Godless, rich, professional, environmentally conscious: a snapshot of South Africa’s atheists

Are the country’s atheists any happier, better off or more conscious of issues than their religious brothers and sisters? While South Africa remains an overwhelmingly religious country, there are a fair number of atheists (and Jedi apparently) who move among us. Who are they, what do they get up to and how do they live?

05 AUG 2014 01:00 (SOUTH AFRICA)
By MARIANNE THAMM.

While the country’s atheists (disclosure: I count myself among them) love the Internet and being online to catch up on news, do their banking, make travel bookings and buy books and music, their general social networking skills, at least on Facebook (the preferred social networking platform), leaves much to be desired. This might be because a large number of them like to garden, go to the movies and restaurants, travel and watch sport rather than hang about in a virtual world of play-play friends and followers.

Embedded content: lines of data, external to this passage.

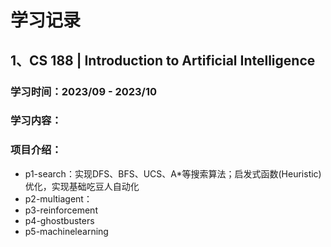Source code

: # 学习记录

## 1、**CS 188** | Introduction to Artificial Intelligence

### 学习时间：2023/09 - 2023/10

### 学习内容：

### 项目介绍：

- p1-search：实现DFS、BFS、UCS、A*等搜索算法；启发式函数(Heuristic)优化，实现基础吃豆人自动化
- p2-multiagent：
- p3-reinforcement
- p4-ghostbusters
- p5-machinelearning
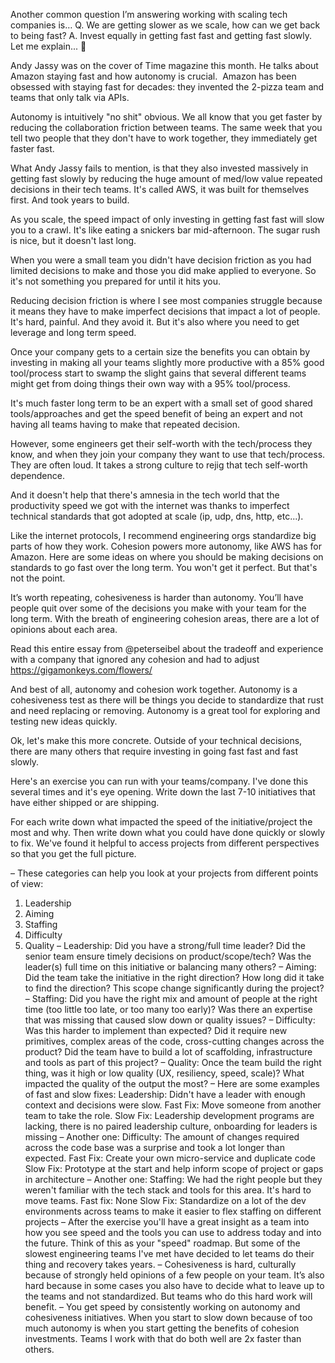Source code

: Another common question I’m answering working with scaling tech companies is…
Q. We are getting slower as we scale, how can we get back to being fast?
A. Invest equally in getting fast fast and getting fast slowly. Let me explain... 🧵


Andy Jassy was on the cover of Time magazine this month. He talks about Amazon staying fast and how autonomy is crucial.
​​
Amazon has been obsessed with staying fast for decades: they invented the 2-pizza team and teams that only talk via APIs.

Autonomy is intuitively "no shit" obvious.
We all know that you get faster by reducing the collaboration friction between teams.
The same week that you tell two people that they don't have to work together, they immediately get faster fast.


What Andy Jassy fails to mention, is that they also invested massively in getting fast slowly by reducing the huge amount of med/low value repeated decisions in their tech teams.
It's called AWS, it was built for themselves first. And took years to build.


As you scale, the speed impact of only investing in getting fast fast will slow you to a crawl.
It's like eating a snickers bar mid-afternoon. The sugar rush is nice, but it doesn't last long.


When you were a small team you didn't have decision friction as you had limited decisions to make and those you did make applied to everyone.
So it's not something you prepared for until it hits you.


Reducing decision friction is where I see most companies struggle because it means they have to make imperfect decisions that impact a lot of people.
It's hard, painful. And they avoid it.
But it's also where you need to get leverage and long term speed.

Once your company gets to a certain size the benefits you can obtain by investing in making all your teams slightly more productive with a 85% good tool/process start to swamp the slight gains that several different teams might get from doing things their own way with a 95% tool/process.

It's much faster long term to be an expert with a small set of good shared tools/approaches and get the speed benefit of being an expert and not having all teams having to make that repeated decision.

However, some engineers get their self-worth with the tech/process they know, and when they join your company they want to use that tech/process. They are often loud.
It takes a strong culture to rejig that tech self-worth dependence.


And it doesn't help that there's amnesia in the tech world that the productivity speed we got with the internet was thanks to imperfect technical standards that got adopted at scale (ip, udp, dns, http, etc...).

Like the internet protocols, I recommend engineering orgs standardize big parts of how they work. Cohesion powers more autonomy, like AWS has for Amazon.
Here are some ideas on where you should be making decisions on standards to go fast over the long term. You won't get it perfect. But that's not the point.


It’s worth repeating, cohesiveness is harder than autonomy. You’ll have people quit over some of the decisions you make with your team for the long term. 
With the breath of engineering cohesion areas, there are a lot of opinions about each area. 


Read this entire essay from @peterseibel about the tradeoff and experience with a company that ignored any cohesion and had to adjust 
https://gigamonkeys.com/flowers/ 


And best of all, autonomy and cohesion work together. Autonomy is a cohesiveness test as there will be things you decide to standardize that rust and need replacing or removing.
Autonomy is a great tool for exploring and testing new ideas quickly.


Ok, let's make this more concrete. Outside of your technical decisions, there are many others that require investing in going fast fast and fast slowly. 


Here's an exercise you can run with your teams/company. I've done this several times and it's eye opening.
Write down the last 7-10 initiatives that have either shipped or are shipping.


For each write down what impacted the speed of the initiative/project the most and why. Then write down what you could have done quickly or slowly to fix.
We've found it helpful to access projects from different perspectives so that you get the full picture.

–
These categories can help you look at your projects from different points of view:
1. Leadership
2. Aiming
3. Staffing
4. Difficulty
5. Quality
–
Leadership:
Did you have a strong/full time leader? Did the senior team ensure timely decisions on product/scope/tech? Was the leader(s) full time on this initiative or balancing many others?
–
Aiming:
Did the team take the initiative in the right direction? How long did it take to find the direction? This scope change significantly during the project?
–
Staffing:
Did you have the right mix and amount of people at the right time (too little too late, or too many too early)? Was there an expertise that was missing that caused slow down or quality issues?
–
Difficulty:
Was this harder to implement than expected? Did it require new primitives, complex areas of the code, cross-cutting changes across the product? Did the team have to build a lot of scaffolding, infrastructure and tools as part of this project?
–
Quality:
Once the team build the right thing, was it high or low quality (UX, resiliency, speed, scale)? What impacted the quality of the output the most?
–
Here are some examples of fast and slow fixes:
Leadership: Didn't have a leader with enough context and decisions were slow.
Fast Fix: Move someone from another team to take the role.
Slow Fix: Leadership development programs are lacking, there is no paired leadership culture, onboarding for leaders is missing
–
Another one:
Difficulty: The amount of changes required across the code base was a surprise and took a lot longer than expected.
Fast Fix: Create your own micro-service and duplicate code
Slow Fix: Prototype at the start and help inform scope of project or gaps in architecture
–
Another one:
Staffing: We had the right people but they weren't familiar with the tech stack and tools for this area. It's hard to move teams.
Fast fix: None
Slow Fix: Standardize on a lot of the dev environments across teams to make it easier to flex staffing on different projects
–
After the exercise you'll have a great insight as a team into how you see speed and the tools you can use to address today and into the future. Think of this as your "speed" roadmap.
But some of the slowest engineering teams I've met have decided to let teams do their thing and recovery takes years.
– 
Cohesiveness is hard, culturally because of strongly held opinions of a few people on your team. It’s also hard because in some cases you also have to decide what to leave up to the teams and not standardized. But teams who do this hard work will benefit.
–
You get speed by consistently working on autonomy and cohesiveness initiatives.
When you start to slow down because of too much autonomy is when you start getting the benefits of cohesion investments.
Teams I work with that do both well are 2x faster than others. 

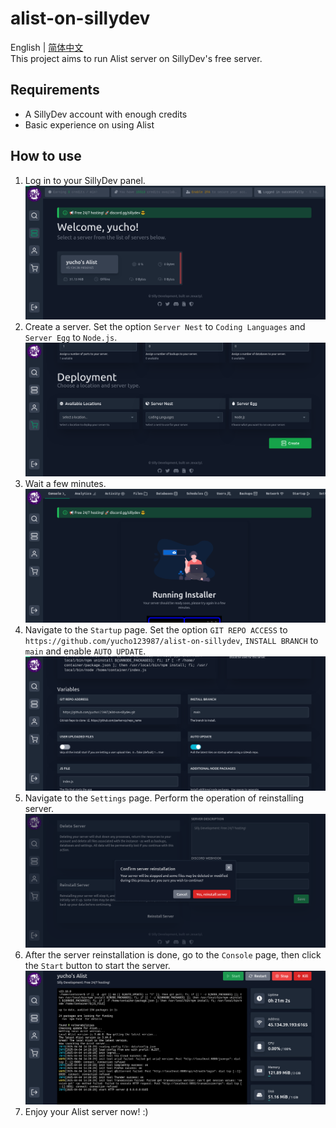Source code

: # alist-on-sillydev
English | [简体中文](https://github.com/yucho123987/alist-on-sillydev/blob/main/README_chs.md)  
This project aims to run Alist server on SillyDev's free server.
## Requirements
- A SillyDev account with enough credits
- Basic experience on using Alist
## How to use
1. Log in to your SillyDev panel.
![SillyDev Dashboard](https://raw.githubusercontent.com/yucho123987/alist-on-sillydev/refs/heads/screenshots/SillyDev%20Dashboard.png)
2. Create a server. Set the option `Server Nest` to `Coding Languages` and `Server Egg` to `Node.js`.
![SillyDev Create Server](https://raw.githubusercontent.com/yucho123987/alist-on-sillydev/refs/heads/screenshots/SillyDev%20Create%20Server.png)
3. Wait a few minutes.
![SillyDev Installing](https://raw.githubusercontent.com/yucho123987/alist-on-sillydev/refs/heads/screenshots/SillyDev%20Installing.png)
4. Navigate to the `Startup` page. Set the option `GIT REPO ACCESS` to `https://github.com/yucho123987/alist-on-sillydev`, `INSTALL BRANCH` to `main` and enable `AUTO UPDATE`.
![SillyDev Startup Settings](https://raw.githubusercontent.com/yucho123987/alist-on-sillydev/refs/heads/screenshots/SillyDev%20Startup%20Settings.png)
5. Navigate to the `Settings` page. Perform the operation of reinstalling server.
![SillyDev Settings](https://raw.githubusercontent.com/yucho123987/alist-on-sillydev/refs/heads/screenshots/SillyDev%20Settings.png)
6. After the server reinstallation is done, go to the `Console` page, then click the `Start` button to start the server.
![SillyDev Console](https://raw.githubusercontent.com/yucho123987/alist-on-sillydev/refs/heads/screenshots/SillyDev%20Console.png)
7. Enjoy your Alist server now! :)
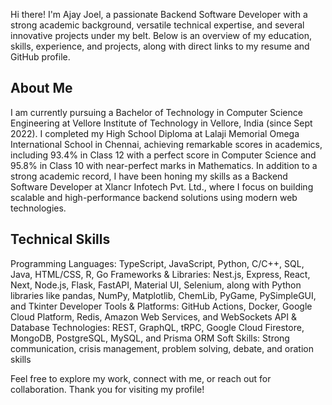 Hi there! I'm Ajay Joel, a passionate Backend Software Developer with a strong academic background, versatile technical expertise, and several innovative projects under my belt. Below is an overview of my education, skills, experience, and projects, along with direct links to my resume and GitHub profile.

## About Me
I am currently pursuing a Bachelor of Technology in Computer Science Engineering at Vellore Institute of Technology in Vellore, India (since Sept 2022). I completed my High School Diploma at Lalaji Memorial Omega International School in Chennai, achieving remarkable scores in academics, including 93.4% in Class 12 with a perfect score in Computer Science and 95.8% in Class 10 with near-perfect marks in Mathematics. In addition to a strong academic record, I have been honing my skills as a Backend Software Developer at Xlancr Infotech Pvt. Ltd., where I focus on building scalable and high-performance backend solutions using modern web technologies.

## Technical Skills
Programming Languages: TypeScript, JavaScript, Python, C/C++, SQL, Java, HTML/CSS, R, Go
Frameworks & Libraries: Nest.js, Express, React, Next, Node.js, Flask, FastAPI, Material UI, Selenium, along with Python libraries like pandas, NumPy, Matplotlib, ChemLib, PyGame, PySimpleGUI, and Tkinter
Developer Tools & Platforms: GitHub Actions, Docker, Google Cloud Platform, Redis, Amazon Web Services, and WebSockets
API & Database Technologies: REST, GraphQL, tRPC, Google Cloud Firestore, MongoDB, PostgreSQL, MySQL, and Prisma ORM
Soft Skills: Strong communication, crisis management, problem solving, debate, and oration skills

Feel free to explore my work, connect with me, or reach out for collaboration. Thank you for visiting my profile!

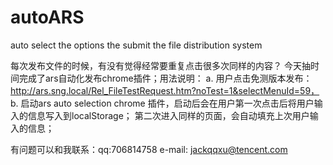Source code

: autoARS
=======

auto select the options the submit the file distribution system

每次发布文件的时候，有没有觉得经常要重复点击很多次同样的内容？
今天抽时间完成了ars自动化发布chrome插件；用法说明：
        a. 用户点击免测版本发布：http://ars.sng.local/Rel_FileTestRequest.htm?noTest=1&selectMenuId=59， 
        b. 启动ars auto selection chrome 插件，启动后会在用户第一次点击后将用户输入的信息写入到localStorage；
            第二次进入同样的页面，会自动填充上次用户输入的信息；
            
有问题可以和我联系：qq:706814758 e-mail: jackqqxu@tencent.com

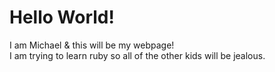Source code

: # Hello World!

I am Michael & this will be my webpage!  
I am trying to learn ruby so all of the other kids will be jealous.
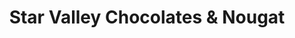 ---
title: "Star Valley Chocolates & Nougat"
url: /afton/star-valley-chocolates-and-nougat/
shop: chocolate
---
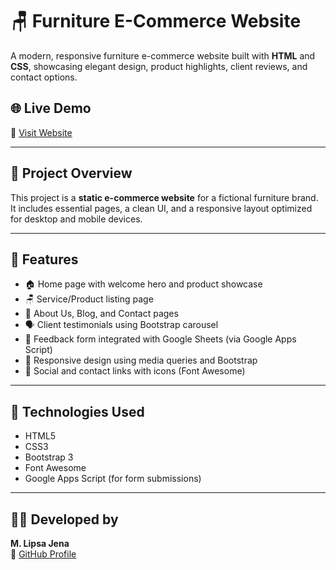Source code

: # 🪑 Furniture E-Commerce Website

A modern, responsive furniture e-commerce website built with **HTML** and **CSS**, showcasing elegant design, product highlights, client reviews, and contact options.

## 🌐 Live Demo
🔗 [Visit Website](https://m-lipsa-jena.github.io/furniture-ecommerce/)

---

## 📌 Project Overview

This project is a **static e-commerce website** for a fictional furniture brand. It includes essential pages, a clean UI, and a responsive layout optimized for desktop and mobile devices.

---

## 📁 Features

- 🏠 Home page with welcome hero and product showcase  
- 🪑 Service/Product listing page  
- 🧾 About Us, Blog, and Contact pages  
- 🗣️ Client testimonials using Bootstrap carousel  
- 📩 Feedback form integrated with Google Sheets (via Google Apps Script)  
- 🌙 Responsive design using media queries and Bootstrap  
- 🔗 Social and contact links with icons (Font Awesome)

---

## 🧰 Technologies Used

- HTML5  
- CSS3  
- Bootstrap 3  
- Font Awesome  
- Google Apps Script (for form submissions)

---

## 🙋‍♀️ Developed by

**M. Lipsa Jena**  
🔗 [GitHub Profile](https://github.com/M-Lipsa-Jena)


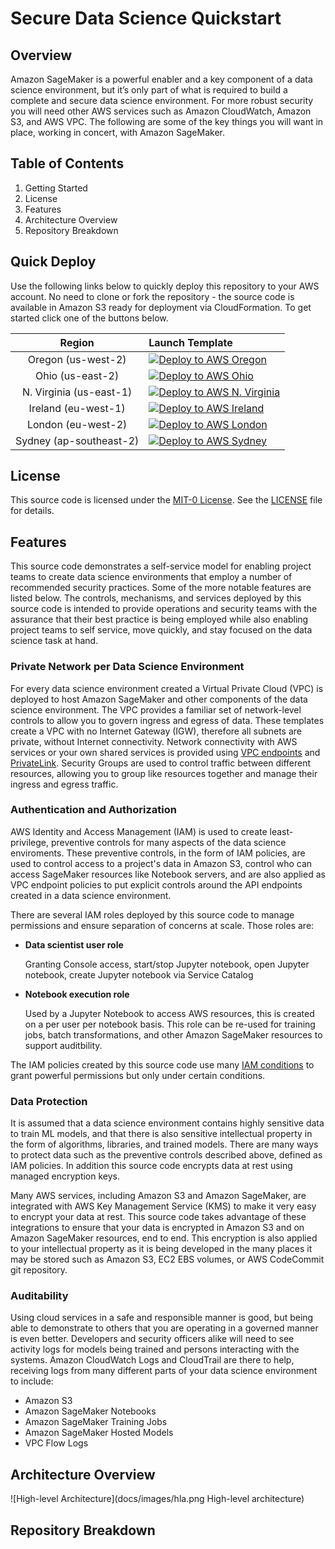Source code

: # Secure Data Science Quickstart

## Overview

Amazon SageMaker is a powerful enabler and a key component of a data science environment, but it’s only part of what is required to build a complete and secure data science environment. For more robust security you will need other AWS services such as Amazon CloudWatch, Amazon S3, and AWS VPC. The following are some of the key things you will want in place, working in concert, with Amazon SageMaker.

## Table of Contents
1. Getting Started
1. License
1. Features
1. Architecture Overview
1. Repository Breakdown

## Quick Deploy
Use the following links below to quickly deploy this repository to your AWS account.  No need to clone or fork the repository - the source code is available in Amazon S3 ready for deployment via CloudFormation.  To get started click one of the buttons below.

| Region | Launch Template |
|:---:|:---|
| Oregon (us-west-2) | [![Deploy to AWS Oregon](https://camo.githubusercontent.com/9c49a15ad7e4c64cae6fc0d4448935283b5cd71a/68747470733a2f2f63646e2e7261776769742e636f6d2f6275696c646b6974652f636c6f7564666f726d6174696f6e2d6c61756e63682d737461636b2d627574746f6e2d7376672f6d61737465722f6c61756e63682d737461636b2e737667 "Deploy to AWS Oregon")](https://console.aws.amazon.com/cloudformation/home?region=us-west-2#/stacks/create/review?stackName=secure-ds-core&templateURL=https://s3.amazonaws.com/sagemaker-workshop-cloudformation-us-west-2/quickstart/ds_administration.yaml) |
| Ohio (us-east-2) | [![Deploy to AWS Ohio](https://camo.githubusercontent.com/9c49a15ad7e4c64cae6fc0d4448935283b5cd71a/68747470733a2f2f63646e2e7261776769742e636f6d2f6275696c646b6974652f636c6f7564666f726d6174696f6e2d6c61756e63682d737461636b2d627574746f6e2d7376672f6d61737465722f6c61756e63682d737461636b2e737667 "Deploy to AWS Ohio")](https://console.aws.amazon.com/cloudformation/home?region=us-east-2#/stacks/create/review?stackName=secure-ds-core&templateURL=https://s3.amazonaws.com/sagemaker-workshop-cloudformation-us-east-2/quickstart/ds_administration.yaml) |
| N. Virginia (us-east-1) | [![Deploy to AWS N. Virginia](https://camo.githubusercontent.com/9c49a15ad7e4c64cae6fc0d4448935283b5cd71a/68747470733a2f2f63646e2e7261776769742e636f6d2f6275696c646b6974652f636c6f7564666f726d6174696f6e2d6c61756e63682d737461636b2d627574746f6e2d7376672f6d61737465722f6c61756e63682d737461636b2e737667 "Deploy to AWS N. Virginia")](https://console.aws.amazon.com/cloudformation/home?region=us-east-1#/stacks/create/review?stackName=secure-ds-core&templateURL=https://s3.amazonaws.com/sagemaker-workshop-cloudformation-us-east-1/quickstart/ds_administration.yaml) |
| Ireland (eu-west-1) | [![Deploy to AWS Ireland](https://camo.githubusercontent.com/9c49a15ad7e4c64cae6fc0d4448935283b5cd71a/68747470733a2f2f63646e2e7261776769742e636f6d2f6275696c646b6974652f636c6f7564666f726d6174696f6e2d6c61756e63682d737461636b2d627574746f6e2d7376672f6d61737465722f6c61756e63682d737461636b2e737667 "Deploy to AWS Ireland")](https://console.aws.amazon.com/cloudformation/home?region=eu-west-1#/stacks/create/review?stackName=secure-ds-core&templateURL=https://s3.amazonaws.com/sagemaker-workshop-cloudformation-eu-west-1/quickstart/ds_administration.yaml) |
| London (eu-west-2) | [![Deploy to AWS London](https://camo.githubusercontent.com/9c49a15ad7e4c64cae6fc0d4448935283b5cd71a/68747470733a2f2f63646e2e7261776769742e636f6d2f6275696c646b6974652f636c6f7564666f726d6174696f6e2d6c61756e63682d737461636b2d627574746f6e2d7376672f6d61737465722f6c61756e63682d737461636b2e737667 "Deploy to AWS London")](https://console.aws.amazon.com/cloudformation/home?region=eu-west-2#/stacks/create/review?stackName=secure-ds-core&templateURL=https://s3.amazonaws.com/sagemaker-workshop-cloudformation-eu-west-2/quickstart/ds_administration.yaml) |
| Sydney (ap-southeast-2) | [![Deploy to AWS Sydney](https://camo.githubusercontent.com/9c49a15ad7e4c64cae6fc0d4448935283b5cd71a/68747470733a2f2f63646e2e7261776769742e636f6d2f6275696c646b6974652f636c6f7564666f726d6174696f6e2d6c61756e63682d737461636b2d627574746f6e2d7376672f6d61737465722f6c61756e63682d737461636b2e737667 "Deploy to AWS Sydney")](https://console.aws.amazon.com/cloudformation/home?region=ap-southeast-2#/stacks/create/review?stackName=secure-ds-core&templateURL=https://s3.amazonaws.com/sagemaker-workshop-cloudformation-ap-southeast-2/quickstart/ds_administration.yaml) |

## License

This source code is licensed under the [MIT-0 License](https://github.com/aws/mit-0). See the [LICENSE](LICENSE) file for details.

## Features

This source code demonstrates a self-service model for enabling project teams to create data science environments that employ a number of recommended security practices.  Some of the more notable features are listed below.  The controls, mechanisms, and services deployed by this source code is intended to provide operations and security teams with the assurance that their best practice is being employed while also enabling project teams to self service, move quickly, and stay focused on the data science task at hand.

### Private Network per Data Science Environment

For every data science environment created a Virtual Private Cloud (VPC) is deployed to host Amazon SageMaker and other components of the data science environment.  The VPC provides a familiar set of network-level controls to allow you to govern ingress and egress of data.  These templates create a VPC with no Internet Gateway (IGW), therefore all subnets are private, without Internet connectivity.  Network connectivity with AWS services or your own shared services is provided using [VPC endpoints](https://docs.aws.amazon.com/vpc/latest/userguide/vpc-endpoints.html) and [PrivateLink](https://aws.amazon.com/privatelink/).  Security Groups are used to control traffic between different resources, allowing you to group like resources together and manage their ingress and egress traffic.

### Authentication and Authorization

AWS Identity and Access Management (IAM) is used to create least-privilege, preventive controls for many aspects of the data science enviroments.  These preventive controls, in the form of IAM policies, are used to control access to a project's data in Amazon S3, control who can access SageMaker resources like Notebook servers, and are also applied as VPC endpoint policies to put explicit controls around the API endpoints created in a data science environment.

There are several IAM roles deployed by this source code to manage permissions and ensure separation of concerns at scale.  Those roles are:

- **Data scientist user role**

    Granting Console access, start/stop Jupyter notebook, open Jupyter notebook, create Jupyter notebook via Service Catalog

- **Notebook execution role**

    Used by a Jupyter Notebook to access AWS resources, this is created on a per user per notebook basis.  This role can be re-used for training jobs, batch transformations, and other Amazon SageMaker resources to support auditbility.

The IAM policies created by this source code use many [IAM conditions](https://docs.aws.amazon.com/IAM/latest/UserGuide/reference_policies_actions-resources-contextkeys.html) to grant powerful permissions but only under certain conditions.  

### Data Protection

It is assumed that a data science environment contains highly sensitive data to train ML models, and that there is also sensitive intellectual property in the form of algorithms, libraries, and trained models.  There are many ways to protect data such as the preventive controls described above, defined as IAM policies.  In addition this source code encrypts data at rest using managed encryption keys.

Many AWS services, including Amazon S3 and Amazon SageMaker, are integrated with AWS Key Management Service (KMS) to make it very easy to encrypt your data at rest.  This source code takes advantage of these integrations to ensure that your data is encrypted in Amazon S3 and on Amazon SageMaker resources, end to end.  This encryption is also applied to your intellectual property as it is being developed in the many places it may be stored such as Amazon S3, EC2 EBS volumes, or AWS CodeCommit git repository.

### Auditability

Using cloud services in a safe and responsible manner is good, but being able to demonstrate to others that you are operating in a governed manner is even better.  Developers and security officers alike will need to see activity logs for models being trained and persons interacting with the systems.  Amazon CloudWatch Logs and CloudTrail are there to help, receiving logs from many different parts of your data science environment to include:

 - Amazon S3
 - Amazon SageMaker Notebooks
 - Amazon SageMaker Training Jobs
 - Amazon SageMaker Hosted Models
 - VPC Flow Logs

## Architecture Overview

![High-level Architecture](docs/images/hla.png High-level architecture)

## Repository Breakdown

Be that as it may, a quick search of Facebook reveals five pages by South African atheists with a collective online community of around only 1,000. The Dagga Party page, on the other hand, has around 33,000 likes and is far more active when it comes to posting, marketing (not zol obvs), prodding and provoking discussion. Then again atheists in general are not inclined to proselytising, even less so since the atheist Pope, Richard Dawkins, had a little meltdown in full view of around 1 million followers on Twitter recently.

While not all atheists tag themselves as such, some prefer to be referred to as “secular humanists” or “non-believers” and for several years now, just to peeve off the census, people some have enjoyed stating “Jedi” in the religious belief section. The grouping also includes people who would generally self-identify as agnostic, irreligious or non-religious. Whatever your choice of label, this section of society has never before been quantified or examined closely in this country.

But recent a WhyFive, BrandMapp Survey of 20,233 of the country’s nine million economically active citizens (49 percent of whom identified as black, 37 percent white, seven percent Indian and eight percent coloured) and the largest ever conducted, has yielded some interesting insights into the country’s godless.